Segundo a Fundação, "a iniciativa apoia o processo de comercialização dos agricultores do Cinturão Verde de São Paulo, minimiza o impacto da pandemia e promove a geração de trabalho e renda. Diversos produtores estavam impossibilitados de realizar a venda da produção de hortifrutigranjeiros, que anteriormente era destinada aos restaurantes, bares e feiras das cidades da região. A produção de alimentos estava retida no campo e, por se tratar de produtos perecíveis (alface, rúcula, agrião, couve, dentre outros), poderia ser descartada", continua a instituição.

"Todos os objetivos foram atingidos com esta ação", afirma David Rodrigues, que disse ter contado muito com o apoio do diretor da CDRS Regional Mogi das Cruzes, Felipe Monteiro. "A interlocução entre a Secretaria da Agricultura e a Prefeitura vem sendo feita há anos via Regional, temos um ótimo trabalho parceiro que permitiu a agilidade dessa e de outras ações que realizamos", enfatiza Felipe Monteiro.

Atendimento

Cada família será atendida em duas ocasiões e em mais seis dias do mês de junho. A ideia é que outros produtos não perecíveis, como arroz, feijão e açúcar, sejam adquiridos de pequenos estabelecimentos, como uma forma de incentivar o comércio local. Para atender às determinações sanitárias, todas as pessoas envolvidas no projeto estão utilizando máscaras, luvas e álcool em gel. Também fazem parte do kit produtos de higiene e limpeza.
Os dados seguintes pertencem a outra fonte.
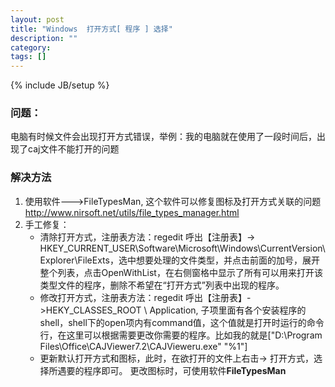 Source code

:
 ```yaml
---
layout: post
title: "Windows  打开方式[ 程序 ] 选择"
description: ""
category: 
tags: []
---
```

{% include JB/setup %}

### 问题：
  电脑有时候文件会出现打开方式错误，举例：我的电脑就在使用了一段时间后，出现了caj文件不能打开的问题
### 解决方法
  1. 使用软件--->FileTypesMan, 这个软件可以修复图标及打开方式关联的问题 <http://www.nirsoft.net/utils/file_types_manager.html>
  2. 手工修复：
     - 清除打开方式，注册表方法：regedit 呼出【注册表】-> HKEY_CURRENT_USER\Software\Microsoft\Windows\CurrentVersion\Explorer\FileExts，选中想要处理的文件类型，并点击前面的加号，展开整个列表，点击OpenWithList，在右侧窗格中显示了所有可以用来打开该类型文件的程序，删除不希望在“打开方式”列表中出现的程序。
     - 修改打开方式，注册表方法：regedit 呼出【注册表】->HEKY_CLASSES_ROOT \ Application, 子项里面有各个安装程序的shell，shell下的open项内有command值，这个值就是打开时运行的命令行，在这里可以根据需要更改你需要的程序。比如我的就是["D:\Program Files\Office\CAJViewer7.2\CAJVieweru.exe" "%1"]
     - 更新默认打开方式和图标，此时，在欲打开的文件上右击-> 打开方式，选择所遇要的程序即可。 更改图标时，可使用软件**FileTypesMan**
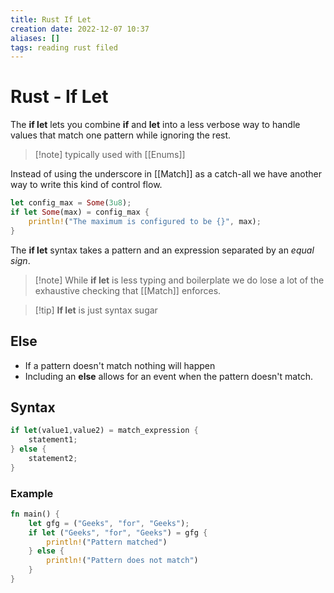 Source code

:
 ```yaml
---
title: Rust If Let
creation date: 2022-12-07 10:37
aliases: []
tags: reading rust filed
---
```


# Rust - If Let
The **if let** lets you combine **if** and **let** into a less verbose way to handle values that match one pattern while ignoring the rest.

>[!note] typically used with [[Enums]]

Instead of using the underscore in [[Match]] as a catch-all we have another way to write this kind of control flow.
```Rust
let config_max = Some(3u8);
if let Some(max) = config_max {
	println!("The maximum is configured to be {}", max);
}
```

The **if let** syntax takes a pattern and an expression separated by an *equal sign*.

>[!note] While **if let** is less typing and boilerplate we do lose a lot of the exhaustive checking that [[Match]] enforces. 

> [!tip] **If let** is just syntax sugar

## Else 
- If a pattern doesn't match nothing will happen
- Including an **else** allows for an event when the pattern doesn't match.

## Syntax
```Rust
if let(value1,value2) = match_expression {
	statement1;
} else {
	statement2;
}
```

### Example
```Rust
fn main() {
	let gfg = ("Geeks", "for", "Geeks");
	if let ("Geeks", "for", "Geeks") = gfg {
		println!("Pattern matched")
	} else {
		println!("Pattern does not match")
	}
}
```

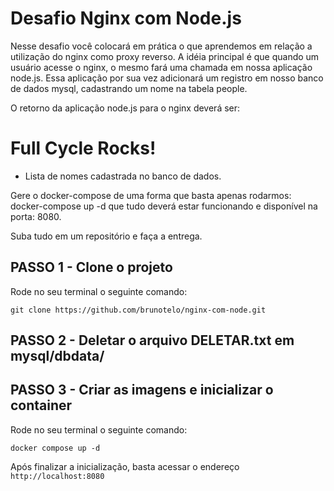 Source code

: # Desafio Nginx com Node.js

Nesse desafio você colocará em prática o que aprendemos em relação a utilização do nginx como proxy reverso. A idéia principal é que quando um usuário acesse o nginx, o mesmo fará uma chamada em nossa aplicação node.js. Essa aplicação por sua vez adicionará um registro em nosso banco de dados mysql, cadastrando um nome na tabela people.

O retorno da aplicação node.js para o nginx deverá ser:

<h1>Full Cycle Rocks!</h1>

- Lista de nomes cadastrada no banco de dados.

Gere o docker-compose de uma forma que basta apenas rodarmos: docker-compose up -d que tudo deverá estar funcionando e disponível na porta: 8080.

Suba tudo em um repositório e faça a entrega.

## PASSO 1 - Clone o projeto
Rode no seu terminal o seguinte comando:
```
git clone https://github.com/brunotelo/nginx-com-node.git
```

## PASSO 2 - Deletar o arquivo DELETAR.txt em mysql/dbdata/

## PASSO 3 - Criar as imagens e inicializar o container
Rode no seu terminal o seguinte comando:
```
docker compose up -d
```

Após finalizar a inicialização, basta acessar o endereço ```http://localhost:8080``` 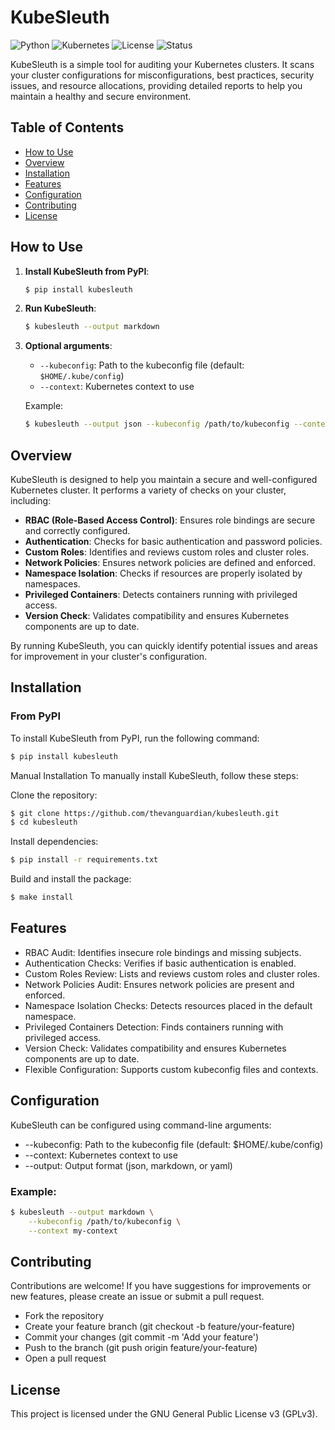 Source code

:# KubeSleuth

![Python](https://img.shields.io/badge/python-3.8%2B-blue)
![Kubernetes](https://img.shields.io/badge/Kubernetes-1.18%2B-blue)
![License](https://img.shields.io/badge/license-GPL%20v3-blue)
![Status](https://img.shields.io/badge/status-active-brightgreen)

KubeSleuth is a simple tool for auditing your Kubernetes clusters. It scans your cluster configurations for misconfigurations, best practices, security issues, and resource allocations, providing detailed reports to help you maintain a healthy and secure environment.

## Table of Contents

- [How to Use](#how-to-use)
- [Overview](#overview)
- [Installation](#installation)
- [Features](#features)
- [Configuration](#configuration)
- [Contributing](#contributing)
- [License](#license)

## How to Use

1. **Install KubeSleuth from PyPI**:
    ```bash
    $ pip install kubesleuth
    ```

2. **Run KubeSleuth**:
    ```bash
    $ kubesleuth --output markdown
    ```

3. **Optional arguments**:
    - `--kubeconfig`: Path to the kubeconfig file (default: `$HOME/.kube/config`)
    - `--context`: Kubernetes context to use

    Example:
    ```bash
    $ kubesleuth --output json --kubeconfig /path/to/kubeconfig --context my-context
    ```

## Overview

KubeSleuth is designed to help you maintain a secure and well-configured Kubernetes cluster. It performs a variety of checks on your cluster, including:

- **RBAC (Role-Based Access Control)**: Ensures role bindings are secure and correctly configured.
- **Authentication**: Checks for basic authentication and password policies.
- **Custom Roles**: Identifies and reviews custom roles and cluster roles.
- **Network Policies**: Ensures network policies are defined and enforced.
- **Namespace Isolation**: Checks if resources are properly isolated by namespaces.
- **Privileged Containers**: Detects containers running with privileged access.
- **Version Check**: Validates compatibility and ensures Kubernetes components are up to date.

By running KubeSleuth, you can quickly identify potential issues and areas for improvement in your cluster's configuration.

## Installation

### From PyPI

To install KubeSleuth from PyPI, run the following command:

```bash
$ pip install kubesleuth
```

Manual Installation
To manually install KubeSleuth, follow these steps:

Clone the repository:

```bash
$ git clone https://github.com/thevanguardian/kubesleuth.git
$ cd kubesleuth
```

Install dependencies:

```bash
$ pip install -r requirements.txt
```
Build and install the package:
```bash
$ make install
```
## Features
- RBAC Audit: Identifies insecure role bindings and missing subjects.
- Authentication Checks: Verifies if basic authentication is enabled.
- Custom Roles Review: Lists and reviews custom roles and cluster roles.
- Network Policies Audit: Ensures network policies are present and enforced.
- Namespace Isolation Checks: Detects resources placed in the default namespace.
- Privileged Containers Detection: Finds containers running with privileged access.
- Version Check: Validates compatibility and ensures Kubernetes components are up to date.
- Flexible Configuration: Supports custom kubeconfig files and contexts.

## Configuration
KubeSleuth can be configured using command-line arguments:

- --kubeconfig: Path to the kubeconfig file (default: $HOME/.kube/config)
- --context: Kubernetes context to use
- --output: Output format (json, markdown, or yaml)

### Example:
```bash
$ kubesleuth --output markdown \
    --kubeconfig /path/to/kubeconfig \
    --context my-context
```
## Contributing
Contributions are welcome! If you have suggestions for improvements or new features, please create an issue or submit a pull request.

- Fork the repository
- Create your feature branch (git checkout -b feature/your-feature)
- Commit your changes (git commit -m 'Add your feature')
- Push to the branch (git push origin feature/your-feature)
- Open a pull request

## License
This project is licensed under the GNU General Public License v3 (GPLv3). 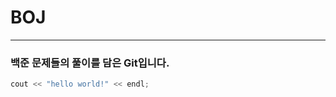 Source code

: # BOJ #
-----------------------
### 백준 문제들의 풀이를 담은 Git입니다.
```C++
cout << "hello world!" << endl;
```

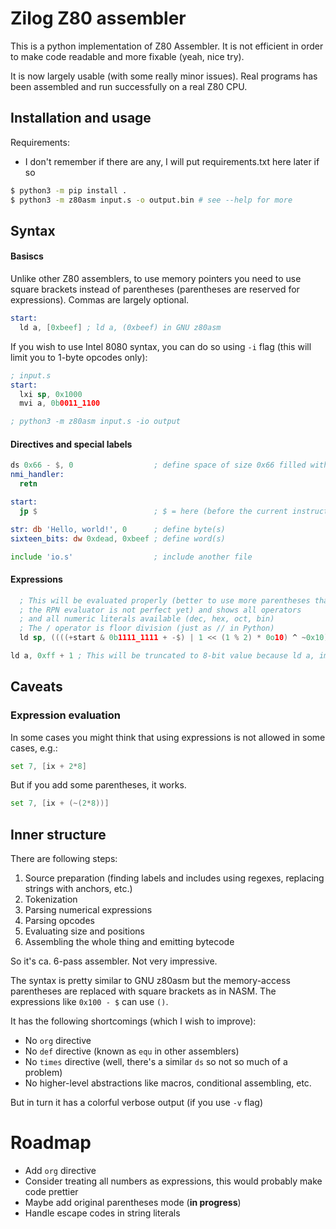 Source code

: # Zilog Z80 assembler


This is a python implementation of Z80 Assembler. It is not efficient in order
to make code readable and more fixable (yeah, nice try).

It is now largely usable (with some really minor issues). Real programs has been
assembled and run successfully on a real Z80 CPU.

## Installation and usage

Requirements:
* I don't remember if there are any, I will put requirements.txt here later if so

```bash
$ python3 -m pip install .
$ python3 -m z80asm input.s -o output.bin # see --help for more
```

## Syntax

#### Basiscs

Unlike other Z80 assemblers, to use memory pointers you need to use square
brackets instead of parentheses (parentheses are reserved for expressions).
Commas are largely optional.

```asm
start:
  ld a, [0xbeef] ; ld a, (0xbeef) in GNU z80asm
```

If you wish to use Intel 8080 syntax, you can do so using `-i` flag (this will
limit you to 1-byte opcodes only):

```asm
; input.s
start:
  lxi sp, 0x1000
  mvi a, 0b0011_1100

; python3 -m z80asm input.s -io output
```

#### Directives and special labels

```asm
ds 0x66 - $, 0                  ; define space of size 0x66 filled with zeroes
nmi_handler:
  retn

start:
  jp $                          ; $ = here (before the current instruction, i.e. at start label posiition in this example)

str: db 'Hello, world!', 0      ; define byte(s)
sixteen_bits: dw 0xdead, 0xbeef ; define word(s)

include 'io.s'                  ; include another file
```

#### Expressions

```asm
  ; This will be evaluated properly (better to use more parentheses than less because
  ; the RPN evaluator is not perfect yet) and shows all operators
  ; and all numeric literals available (dec, hex, oct, bin)
  ; The / operator is floor division (just as // in Python)
  ld sp, ((((+start & 0b1111_1111 + -$) | 1 << (1 % 2) * 0o10) ^ ~0x10) >> 4) - (30/2)

ld a, 0xff + 1 ; This will be truncated to 8-bit value because ld a, imm8 expects one byte
```

## Caveats

### Expression evaluation

In some cases you might think that using expressions is not allowed in some
cases, e.g.:

```asm
set 7, [ix + 2*8]
```

But if you add some parentheses, it works.

```asm
set 7, [ix + (~(2*8))]
```

## Inner structure

There are following steps:

1. Source preparation (finding labels and includes using regexes, replacing strings with anchors, etc.)
2. Tokenization
3. Parsing numerical expressions
4. Parsing opcodes
5. Evaluating size and positions
6. Assembling the whole thing and emitting bytecode

So it's ca. 6-pass assembler. Not very impressive.

The syntax is pretty similar to GNU z80asm but the memory-access parentheses
are replaced with square brackets as in NASM. The expressions like `0x100 - $`
can use `()`.

It has the following shortcomings (which I wish to improve):
* No `org` directive
* No `def` directive (known as `equ` in other assemblers)
* No `times` directive (well, there's a similar `ds` so not so much of a problem)
* No higher-level abstractions like macros, conditional assembling, etc.

But in turn it has a colorful verbose output (if you use `-v` flag)

# Roadmap

* Add `org` directive
* Consider treating all numbers as expressions, this would probably make code prettier
* Maybe add original parentheses mode (**in progress**)
* Handle escape codes in string literals
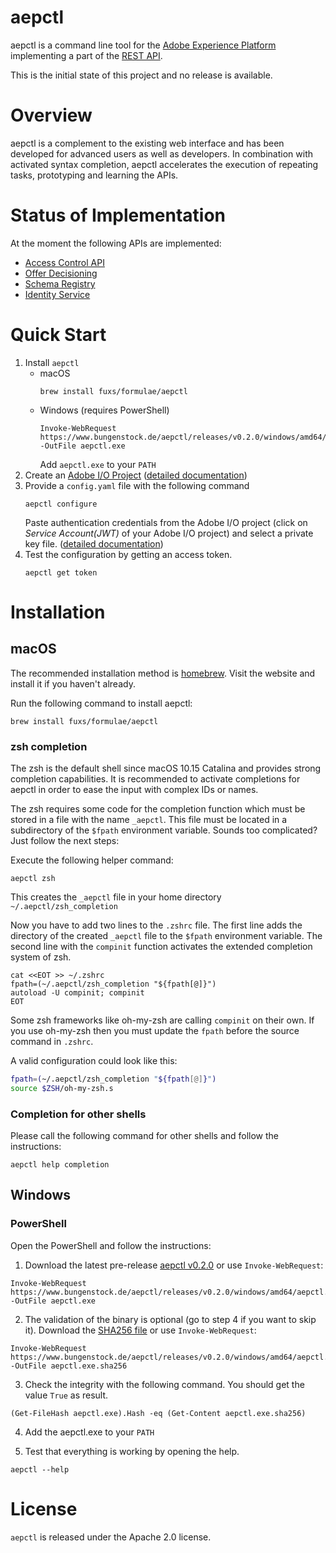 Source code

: # aepctl

aepctl is a command line tool for the [Adobe Experience
Platform](https://experienceleague.adobe.com/docs/experience-platform/landing/home.html)
implementing a part of the [REST
API](https://www.adobe.io/apis/experienceplatform/home/api-reference.html).

This is the initial state of this project and no release is available.

# Overview

aepctl is a complement to the existing web interface and has been developed for
advanced users as well as developers. In combination with activated syntax
completion, aepctl accelerates the execution of repeating tasks, prototyping and
learning the APIs.

# Status of Implementation

At the moment the following APIs are implemented:

* [Access Control API](https://www.adobe.io/apis/experienceplatform/home/api-reference.html#!acpdr/swagger-specs/access-control.yaml)
* [Offer Decisioning](https://experienceleague.adobe.com/docs/offer-decisioning/using/api-reference/getting-started.html?lang=en#api-reference)
* [Schema Registry](doc/sr.md)
* [Identity Service](doc/is.md)

# Quick Start

1. Install `aepctl`
   * macOS
        ```terminal
        brew install fuxs/formulae/aepctl
        ```
    * Windows (requires PowerShell)
        ```terminal
        Invoke-WebRequest https://www.bungenstock.de/aepctl/releases/v0.2.0/windows/amd64/aepctl.exe -OutFile aepctl.exe
        ```
        Add `aepctl.exe` to your `PATH`
2. Create an [Adobe I/O Project](https://console.adobe.io/projects) ([detailed documentation](doc/new_project.md))
3. Provide a `config.yaml` file with the following command
    ```terminal
    aepctl configure
    ```
    Paste authentication credentials from the Adobe I/O project (click on *Service
      Account(JWT)* of your Adobe I/O project) and select a private key file. ([detailed documentation](doc/configuration.md))
4. Test the configuration by getting an access token.
    ```terminal
    aepctl get token
    ```
   
# Installation
## macOS

The recommended installation method is [homebrew](https://brew.sh/). Visit the
website and install it if you haven't already.

Run the following command to install aepctl:

```terminal
brew install fuxs/formulae/aepctl
```
### zsh completion
The zsh is the default shell since macOS 10.15 Catalina and provides strong
completion capabilities. It is recommended to activate completions for
aepctl in order to ease the input with complex IDs or names.

The zsh requires some code for the completion function which must be stored in a
file with the name `_aepctl`. This file must be located in a subdirectory of the
`$fpath` environment variable. Sounds too complicated? Just follow the next
steps:

Execute the following helper command:
```terminal
aepctl zsh
```
This creates the `_aepctl` file in your home directory `~/.aepctl/zsh_completion`

Now you have to add two lines to the `.zshrc` file. The first line adds the
directory of the created `_aepctl` file to the `$fpath` environment variable.
The second line with the `compinit` function activates the extended completion
system of zsh.

```terminal
cat <<EOT >> ~/.zshrc
fpath=(~/.aepctl/zsh_completion "${fpath[@]}")
autoload -U compinit; compinit
EOT
```

Some zsh frameworks like oh-my-zsh are calling `compinit` on their own. If you
use oh-my-zsh then you must update the `fpath` before the source command in
`.zshrc`.

A valid configuration could look like this:

```bash
fpath=(~/.aepctl/zsh_completion "${fpath[@]}")
source $ZSH/oh-my-zsh.s
```

### Completion for other shells

Please call the following command for other shells and follow the instructions:

```terminal
aepctl help completion
```


## Windows

### PowerShell
Open the PowerShell and follow the instructions:

1. Download the latest pre-release [aepctl
v0.2.0](https://www.bungenstock.de/aepctl/releases/v0.2.0/windows/amd64/aepctl.exe) or use `Invoke-WebRequest`:

```terminal
Invoke-WebRequest https://www.bungenstock.de/aepctl/releases/v0.2.0/windows/amd64/aepctl.exe -OutFile aepctl.exe
```

2. The validation of the binary is optional (go to step 4 if you want to skip
   it). Download the [SHA256
   file](https://www.bungenstock.de/aepctl/releases/v0.2.0/windows/amd64/aepctl.exe.sha256)
   or use `Invoke-WebRequest`:

```terminal
Invoke-WebRequest https://www.bungenstock.de/aepctl/releases/v0.2.0/windows/amd64/aepctl.exe.sha256 -OutFile aepctl.exe.sha256
```
3. Check the integrity with the following command. You should get the value
   `True` as result.

```terminal
(Get-FileHash aepctl.exe).Hash -eq (Get-Content aepctl.exe.sha256)
```

4. Add the aepctl.exe to your `PATH`

5. Test that everything is working by opening the help.
```terminal
aepctl --help
```
# License
`aepctl` is released under the Apache 2.0 license. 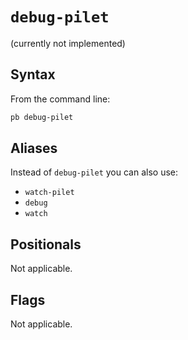 # `debug-pilet`

<!--start:auto-generated-->

(currently not implemented)

## Syntax

From the command line:

```sh
pb debug-pilet 
```

## Aliases

Instead of `debug-pilet` you can also use:

- `watch-pilet`
- `debug`
- `watch`

## Positionals

Not applicable.

## Flags

Not applicable.

<!--end:auto-generated-->
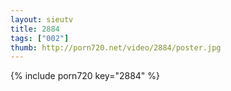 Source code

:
 ```yaml
--- 
layout: sieutv
title: 2884
tags: ["002"]
thumb: http://porn720.net/video/2884/poster.jpg
---
```

{% include porn720 key="2884" %} 
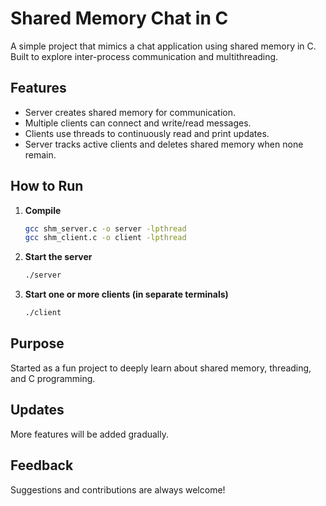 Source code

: # Shared Memory Chat in C

A simple project that mimics a chat application using shared memory in C. Built to explore inter-process communication and multithreading.

## Features

- Server creates shared memory for communication.
- Multiple clients can connect and write/read messages.
- Clients use threads to continuously read and print updates.
- Server tracks active clients and deletes shared memory when none remain.

## How to Run

1. **Compile**
   ```bash
   gcc shm_server.c -o server -lpthread
   gcc shm_client.c -o client -lpthread
   ```

2. **Start the server**
   ```bash
   ./server
   ```

3. **Start one or more clients (in separate terminals)**
   ```bash
   ./client
   ```

## Purpose

Started as a fun project to deeply learn about shared memory, threading, and C programming.

## Updates

More features will be added gradually.

## Feedback

Suggestions and contributions are always welcome!
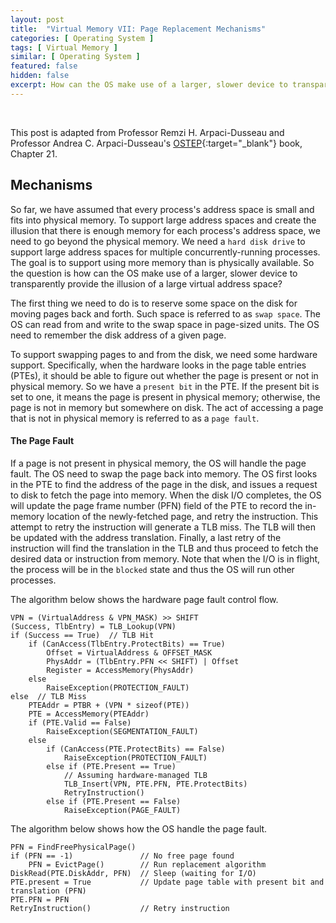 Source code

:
 ```yaml
---
layout: post
title:  "Virtual Memory VII: Page Replacement Mechanisms"
categories: [ Operating System ]
tags: [ Virtual Memory ]
similar: [ Operating System ]
featured: false
hidden: false
excerpt: How can the OS make use of a larger, slower device to transparently provide the illusion of a large virtual address space.
---
```


<br />

This post is adapted from Professor Remzi H. Arpaci-Dusseau and  Professor Andrea C. Arpaci-Dusseau's [OSTEP](http://pages.cs.wisc.edu/~remzi/OSTEP/){:target="_blank"} book, Chapter 21.

## Mechanisms


So far, we have assumed that every process's address space is small and fits into physical memory. To support large address spaces and create the illusion that there is enough memory for each process's address space, we need to go beyond the physical memory. We need a `hard disk drive` to support large address spaces for multiple concurrently-running processes. The goal is to support using more memory than is physically available. So the question is how can the OS make use of a larger, slower device to transparently provide the illusion of a large virtual address space?



The first thing we need to do is to reserve some space on the disk for moving pages back and forth. Such space is referred to as `swap space`. The OS can read from and write to the swap space in page-sized units. The OS need to remember the disk address of a given page.

To support swapping pages to and from the disk, we need some hardware support. Specifically, when the hardware looks in the page table entries (PTEs), it should be able to figure out whether the page is present or not in physical memory. So we have a `present bit` in the PTE. If the present bit is set to one, it means the page is present in physical memory; otherwise, the page is not in memory but somewhere on disk. The act of accessing a page that is not in physical memory is referred to as a `page fault`.


#### The Page Fault

If a page is not present in physical memory, the OS will handle the page fault. The OS need to swap the page back into memory. The OS first looks in the PTE to find the address of the page in the disk, and issues a request to disk to fetch the page into memory. When the disk I/O completes, the OS will update the page frame number (PFN) field of the PTE to record the in-memory location of the newly-fetched page, and retry the instruction. This attempt to retry the instruction will generate a TLB miss. The TLB will then be updated with the address translation. Finally, a last retry of the instruction will find the translation in the TLB and thus proceed to fetch the desired data or instruction from memory. Note that when the I/O is in flight, the process will be in the `blocked` state and thus the OS will run other processes.

The algorithm below shows the hardware page fault control flow.

```
VPN = (VirtualAddress & VPN_MASK) >> SHIFT
(Success, TlbEntry) = TLB_Lookup(VPN)
if (Success == True)  // TLB Hit
    if (CanAccess(TlbEntry.ProtectBits) == True)
        Offset = VirtualAddress & OFFSET_MASK
        PhysAddr = (TlbEntry.PFN << SHIFT) | Offset
        Register = AccessMemory(PhysAddr)
    else 
        RaiseException(PROTECTION_FAULT)
else  // TLB Miss
    PTEAddr = PTBR + (VPN * sizeof(PTE))
    PTE = AccessMemory(PTEAddr)
    if (PTE.Valid == False)
        RaiseException(SEGMENTATION_FAULT)
    else 
        if (CanAccess(PTE.ProtectBits) == False)
            RaiseException(PROTECTION_FAULT)
        else if (PTE.Present == True)
            // Assuming hardware-managed TLB
            TLB_Insert(VPN, PTE.PFN, PTE.ProtectBits)
            RetryInstruction()
        else if (PTE.Present == False)
            RaiseException(PAGE_FAULT)
``` 


The algorithm below shows how the OS handle the page fault.

```
PFN = FindFreePhysicalPage()
if (PFN == -1)               // No free page found
    PFN = EvictPage()        // Run replacement algorithm
DiskRead(PTE.DiskAddr, PFN)  // Sleep (waiting for I/O)
PTE.present = True           // Update page table with present bit and translation (PFN)
PTE.PFN = PFN
RetryInstruction()           // Retry instruction
```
"É um trabalho em rede, que une quem está precisando vender no campo às pessoas que, com a pandemia, estão necessitando de alimentação. O objetivo é apoiar o processo de comercialização dos agricultores familiares e o provimento básico de alimentos e material de higiene às pessoas vulneráveis impactadas pela COVID-19", explica a secretária municipal de Assistência Social de Mogi das Cruzes, Neusa Marialva.

A Fundação Banco do Brasil vem desenvolvendo diversas ações semelhantes, de assistência social e saúde em meio a crise gerada pela COViD-19 (doença causada pelo novo coronavírus), em outras cidades, estados e regiões do País.